O livro se torna mais especial porque é fruto de uma história de amor e amizade na qual Leila entrou de cabeça depois de, em 1969, a convite da amiga Lucinha Turnbull – conhecida posteriormente por integrar o grupo Tutti Frutti, que acompanhou Rita Lee na era pós-Mutantes, e pelo sucesso popular Aroma – assistir a um show do grupo no Theatro São Pero, em São Paulo.
Leila não se lembra bem do que Os Mutantes apresentaram no palco. A sensação maior desse dia é sobre a paixão “de adolescente”, em suas palavras, que ela sentiu por Liminha, baixista da banda – e aqui, é preciso salientar, e o livro é justo nesse equilíbrio, que, nessa época, a banda não era mais formada apenas por Rita Lee e os irmãos Sérgio Dias e Arnaldo Baptista – imagem perpetuada pela participação dos três nos festivais de música da TV Record e nas capas de discos. Liminha, atualmente, produtor renomado, e o baterista Dinho Leme, irmão do jornalista de automobilismo Reginaldo Leme, eram membros importantes e atuantes.

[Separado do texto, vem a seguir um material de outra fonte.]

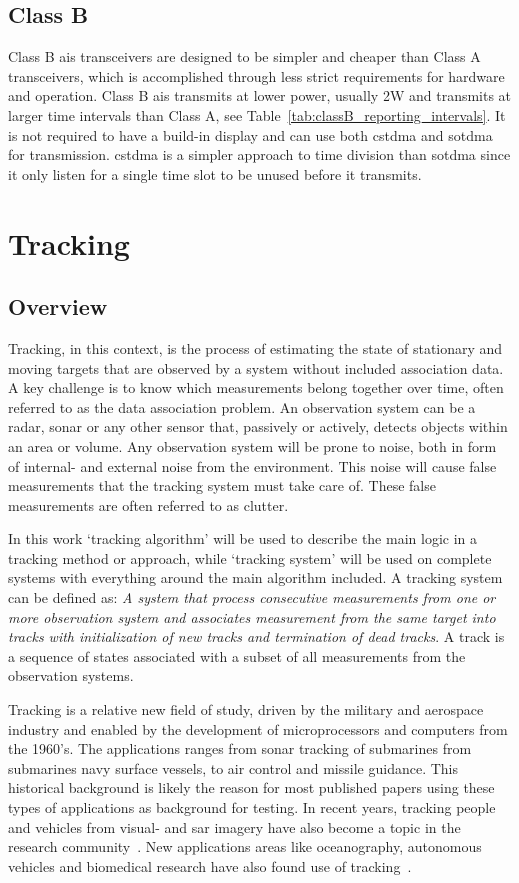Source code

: \subsection{Class B}
Class B \gls{ais} transceivers are designed to be simpler and cheaper than Class A transceivers, which is accomplished through less strict requirements for hardware and operation. Class B \gls{ais} transmits at lower power, usually 2W and transmits at larger time intervals than Class A, see Table~\ref{tab:classB_reporting_intervals}. It is not required to have a build-in display and can use both \gls{cstdma} and \gls{sotdma} for transmission. \gls{cstdma} is a simpler approach to time division than \gls{sotdma} since it only listen for a single time slot to be unused before it transmits.

\section{Tracking}
\subsection{Overview}
Tracking, in this context, is the process of estimating the state of stationary and moving targets that are observed by a system without included association data. A key challenge is to know which measurements belong together over time, often referred to as the data association problem. An observation system can be a radar, sonar or any other sensor that, passively or actively, detects objects within an area or volume. Any observation system will be prone to noise, both in form of internal- and external noise from the environment. This noise will cause false measurements that the tracking system must take care of. These false measurements are often referred to as clutter.

In this work `tracking algorithm' will be used to describe the main logic in a tracking method or approach, while `tracking system' will be used on complete systems with everything around the main algorithm included. A tracking system can be defined as: \emph{A system that process consecutive measurements from one or more observation system and associates measurement from the same target into tracks with initialization of new tracks and termination of dead tracks}. A track is a sequence of states associated with a subset of all measurements from the observation systems. 

Tracking is a relative new field of study, driven by the military and aerospace industry and enabled by the development of microprocessors and computers from the 1960's. The applications ranges from sonar tracking of submarines from submarines navy surface vessels, to air control and missile guidance. This historical background is likely the reason for most published papers using these types of applications as background for testing. In recent years, tracking people and vehicles from visual- and \gls{sar} imagery have also become a topic in the research community~\cite{Carthel2007,Carthel2007a,Coraluppi2000}. New applications areas like oceanography, autonomous vehicles and biomedical research have also found use of tracking~\cite{Wolf2010,Svec2014,Vo2015}.

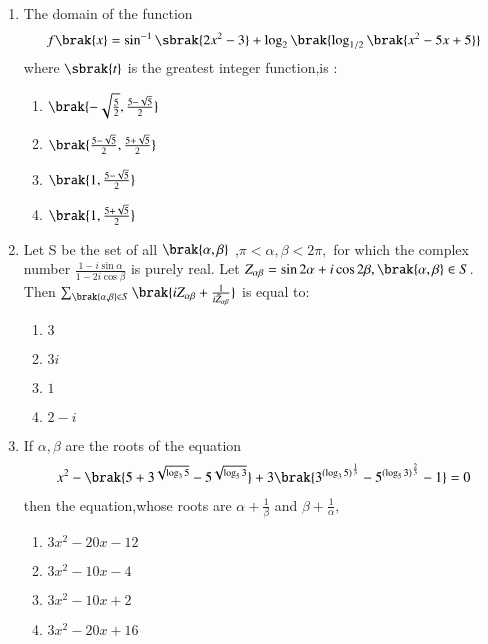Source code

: \documentclass[journal]{IEEEtran}
\begin{document}
\begin{enumerate}
    \item The domain of the function 
    \begin{align*}
        f\brak{x} = \sin^{-1}\sbrak{2x^2 - 3}+ \log_2\brak{\log_{1/2}\brak{x^2 - 5x + 5}}
    \end{align*} where $\sbrak{t}$ is the greatest integer function,is :
    
    \begin{enumerate}
        \item $\brak{-\sqrt{\frac{5}{2}},\frac{5-\sqrt{5}}{2}}$
        \item $\brak{\frac{5-\sqrt{5}}{2}, \frac{5+\sqrt{5}}{2}}$
        \item $\brak{1,\frac{5-\sqrt{5}}{2}}$ 
        \item $\brak{1,\frac{5+\sqrt{5}}{2}}$ \\
    \end{enumerate}
    

    \item Let S be the set of all $\brak{\alpha,\beta}$ ,$\pi <\alpha, \beta < 2\pi , $ for which the complex number $\frac{1-i\sin\alpha}{1-2i\cos\beta}$ is purely real. Let $Z_{\alpha\beta} =\sin2\alpha + i\cos2\beta,\brak{\alpha,\beta} \in S $. Then $\sum_{\brak{\alpha,\beta}\in S }\brak{iZ_{\alpha\beta} + \frac{1}{i\bar{Z}_{\alpha\beta}}} $ is equal to: 
    
    \begin{enumerate}
        \item $3$
        \item $3i$
        \item $1$
        \item $2-i$
    \end{enumerate}
    

    \item  If $\alpha, \beta$ are the roots of the equation 
    \begin{align*}
        x^{2} - \brak{5 + 3^{\sqrt{\log_3{5}}} -  5^{\sqrt{\log_5{3}}}}  +  3\brak{3^{(\log_3{5})^\frac{1}{3}} - 5^{(\log_5{3})^\frac{2}{3}} - 1} = 0
    \end{align*} 
    then the equation,whose roots are $\alpha + \frac{1}{\beta} $ and $\beta + \frac{1}{\alpha},$ 
    
    \begin{enumerate}
        \item $3x^2 - 20x -12$
        \item $3x^2 -10x-4$ 
        \item $3x^2 - 10x +2$ 
        \item $3x^2 -20x + 16$   
    \end{enumerate}



\end{enumerate}
\end{document}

De namoro com Liminha, de posse de um Ford 1951 – carro era algo raro entre os hippies que andavam meio desligados do mundo material – e com uma câmera fotográfica Pentax nas mãos – e, mais incrível que isso, sabendo fotografar muito bem, pois trabalhava como assistente de um fotógrafo da Scania – Leila passaria os cinco anos seguintes registrando o que a banda fazia nos ensaios, shows e momentos de descontração.
“Passei a quase que viver com os Mutantes. Ficávamos às vezes semanas na casa do Arnaldo. Havia um quarto enorme, dividido por cortinas, onde os casais ficavam”, lembra Leila, que também dividia uma quitinete com Liminha na Alameda Santos. O pequeno apartamento ganhou o apelido de “Zé” e serviu de abrigo para algumas criações dos amigos.
O livro abre com fotos cedidas por um amigo de Leila e da banda, o também músico Lineu Vitale. Tiradas na porta da casa de uma amiga do grupo, Suely Chagas, em setembro de 1970, elas mostram um ambiente de total descontração, com Rita sentada no chão imitando um de seus famosos personagens, Sérgio brincando com uma echarpe e Sérgio e Dinho simulando um beijo na boca.
As primeiras fotos de Leila datam de 1971, em uma casa às margens da Represa de Guarapiranga, na zona sul da capital paulista, pertencente ao casal Gilberta e Paulo Sri. Por lá, Os Mutantes passaram um tempo tranquilo e criativo.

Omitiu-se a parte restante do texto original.